For “Crazy,” I actually had the verses before I even had the chorus. I thought the verses were very cool, and then I read it back to myself and it was like, “Oh, ok. That’s where this is going.” It all led up to finding and getting to that one line, “When you’re crazy / you don’t know it.” I mean, you feel the pain, but you don’t know that you’re really out there. And that makes it more difficult, because you’re trying to figure out what the hell’s happened to you. You don’t understand it at all until you spiral out of it.After recording all the bits and adding what I think will augment the recording, I will then call in a specialist who can provide the color that I can’t do on my own. In the case of this entire recording, I enlisted Bobby Hird, one of Crack The Sky’s guitarists, to lay in acoustic and electric slide guitar. Bobby and I sat together in my home studio and painted the final layers of each track. Then we got drunk. In other words, the songs were 90 percent finished when Bobby got a chance to work his magic. He’s such a fascinating talent. I never say to him, “Play this, and then play that” — you just don’t do that with somebody as good as he is.

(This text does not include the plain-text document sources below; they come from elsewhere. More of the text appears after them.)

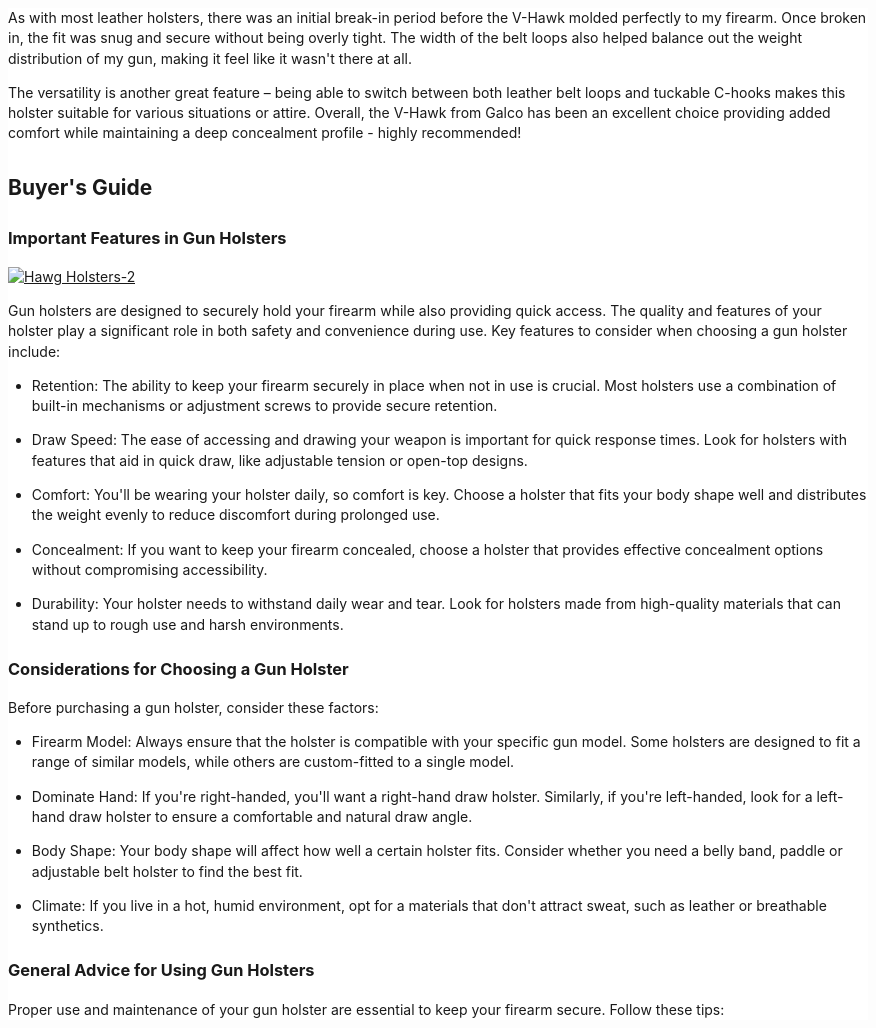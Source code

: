 As with most leather holsters, there was an initial break-in period before the V-Hawk molded perfectly to my firearm. Once broken in, the fit was snug and secure without being overly tight. The width of the belt loops also helped balance out the weight distribution of my gun, making it feel like it wasn't there at all.

The versatility is another great feature – being able to switch between both leather belt loops and tuckable C-hooks makes this holster suitable for various situations or attire. Overall, the V-Hawk from Galco has been an excellent choice providing added comfort while maintaining a deep concealment profile - highly recommended!

## Buyer's Guide

### Important Features in Gun Holsters

<div><a href="https://serp.ly/@universityofguns/amazon/hawg-holsters?utm_source=universityofguns&utm_medium=organic&utm_campaign=website"><img src="https://imagedelivery.net/vy2bglCGN6hEeWOnSe2c7A/Hawg+Holsters-2/public" alt="Hawg Holsters-2"></a></div>

Gun holsters are designed to securely hold your firearm while also providing quick access. The quality and features of your holster play a significant role in both safety and convenience during use. Key features to consider when choosing a gun holster include:

- Retention: The ability to keep your firearm securely in place when not in use is crucial. Most holsters use a combination of built-in mechanisms or adjustment screws to provide secure retention.

- Draw Speed: The ease of accessing and drawing your weapon is important for quick response times. Look for holsters with features that aid in quick draw, like adjustable tension or open-top designs.

- Comfort: You'll be wearing your holster daily, so comfort is key. Choose a holster that fits your body shape well and distributes the weight evenly to reduce discomfort during prolonged use.

- Concealment: If you want to keep your firearm concealed, choose a holster that provides effective concealment options without compromising accessibility.

- Durability: Your holster needs to withstand daily wear and tear. Look for holsters made from high-quality materials that can stand up to rough use and harsh environments.

### Considerations for Choosing a Gun Holster

Before purchasing a gun holster, consider these factors:

- Firearm Model: Always ensure that the holster is compatible with your specific gun model. Some holsters are designed to fit a range of similar models, while others are custom-fitted to a single model.

- Dominate Hand: If you're right-handed, you'll want a right-hand draw holster. Similarly, if you're left-handed, look for a left-hand draw holster to ensure a comfortable and natural draw angle.

- Body Shape: Your body shape will affect how well a certain holster fits. Consider whether you need a belly band, paddle or adjustable belt holster to find the best fit.

- Climate: If you live in a hot, humid environment, opt for a materials that don't attract sweat, such as leather or breathable synthetics.

### General Advice for Using Gun Holsters

Proper use and maintenance of your gun holster are essential to keep your firearm secure. Follow these tips:
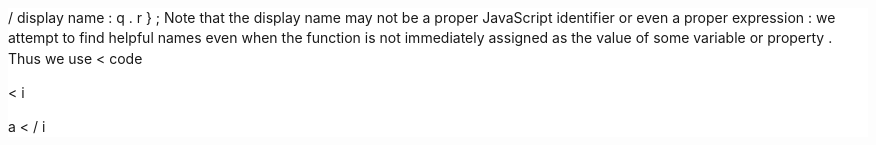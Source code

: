/
display
name
:
q
.
r
}
;
Note
that
the
display
name
may
not
be
a
proper
JavaScript
identifier
or
even
a
proper
expression
:
we
attempt
to
find
helpful
names
even
when
the
function
is
not
immediately
assigned
as
the
value
of
some
variable
or
property
.
Thus
we
use
<
code
>
<
i
>
a
<
/
i
>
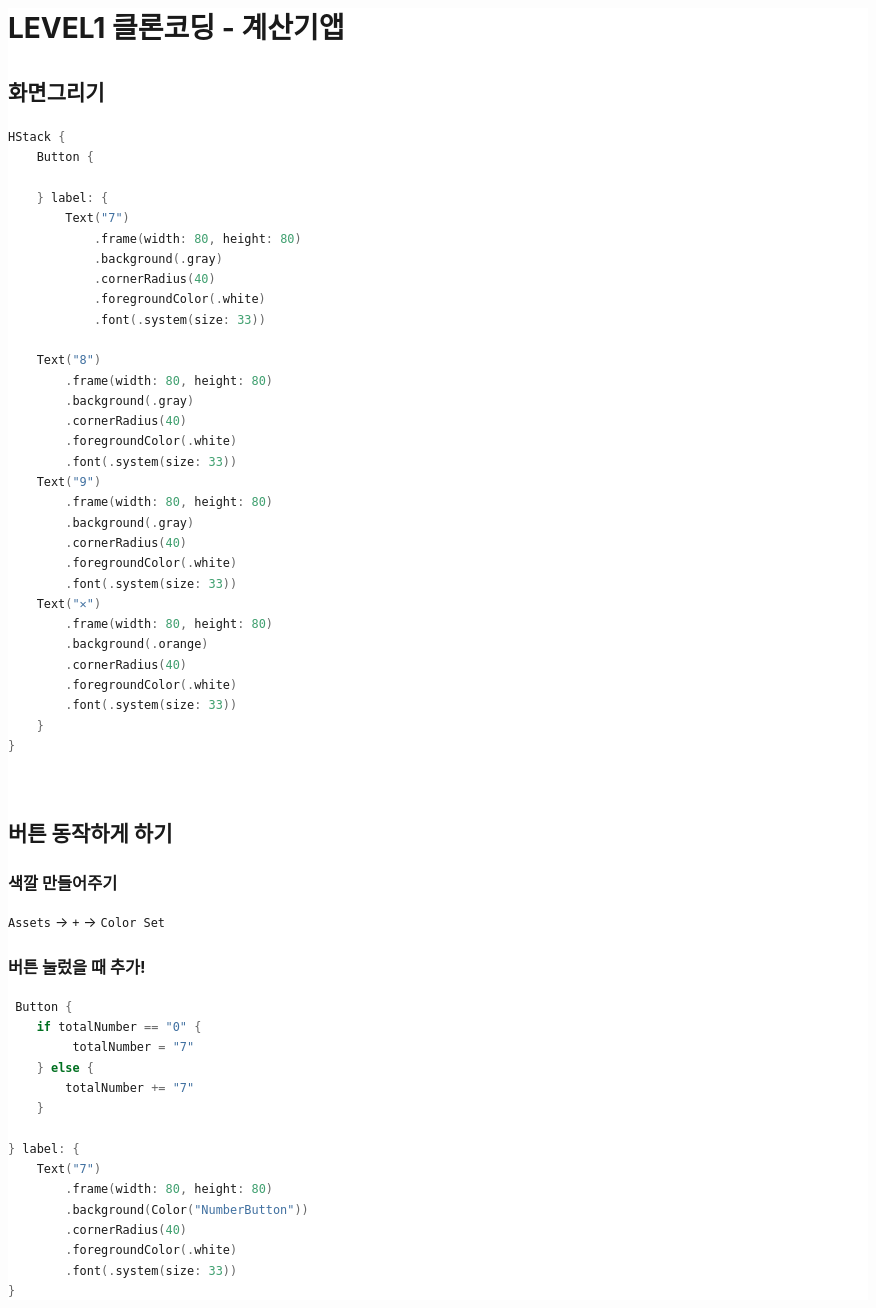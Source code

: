 # LEVEL1 클론코딩 - 계산기앱

## 화면그리기
```swift
HStack {
    Button {
         
    } label: {
        Text("7")
            .frame(width: 80, height: 80)
            .background(.gray)
            .cornerRadius(40)
            .foregroundColor(.white)
            .font(.system(size: 33))

    Text("8")
        .frame(width: 80, height: 80)
        .background(.gray)
        .cornerRadius(40)
        .foregroundColor(.white)
        .font(.system(size: 33))
    Text("9")
        .frame(width: 80, height: 80)
        .background(.gray)
        .cornerRadius(40)
        .foregroundColor(.white)
        .font(.system(size: 33))
    Text("✕")
        .frame(width: 80, height: 80)
        .background(.orange)
        .cornerRadius(40)
        .foregroundColor(.white)
        .font(.system(size: 33))
    }
}

```

<br>

## 버튼 동작하게 하기

### 색깔 만들어주기
```Assets``` → ```+``` → ```Color Set```

### 버튼 눌렀을 때 추가!
```swift
 Button {
    if totalNumber == "0" {
         totalNumber = "7"
    } else {
        totalNumber += "7"
    }
     
} label: {
    Text("7")
        .frame(width: 80, height: 80)
        .background(Color("NumberButton"))
        .cornerRadius(40)
        .foregroundColor(.white)
        .font(.system(size: 33))
}
```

Bobby got to play on finished tracks — which is rare — and that was a real pleasure, according to him. He said it like this: “I can play to what the writer has in mind, and in that way, help create the landscape.” He does anything he can to get the message across, or help paint the picture. For example, you can hear the frivolity in the solo in “Funky Town” versus the dark moodiness that he played on “Shutdown.” It is unusual for a “sweetening” instrument to dictate the tone of a song, but Bobby’s work on “A Lovely Day” does just that. It’s really hard to pick which solo of his is my favorite one on the record, because he rolls on all of them.Then it’s off to mixing, which I find almost as gratifying as writing. In the mixing process, all tracks are blended and balanced within each other. It is not unheard of to do up to 20 or more mixes on one track before getting it right. And I look to get as much separation as I can in the mix, because I think that’s very entertaining to the listener.Mastering is the last step in the process. There, the mastering engineer — in this case, R. Lee Townsend, who’s also worked with us on Crack The Sky records — will EQ, compress, and otherwise “shine” the mixes up and ready them for final delivery.
And that’s how we made Hollywood Blvd. See? This is way better than a bio! I wish you peace and an enjoyable time listening to this recording.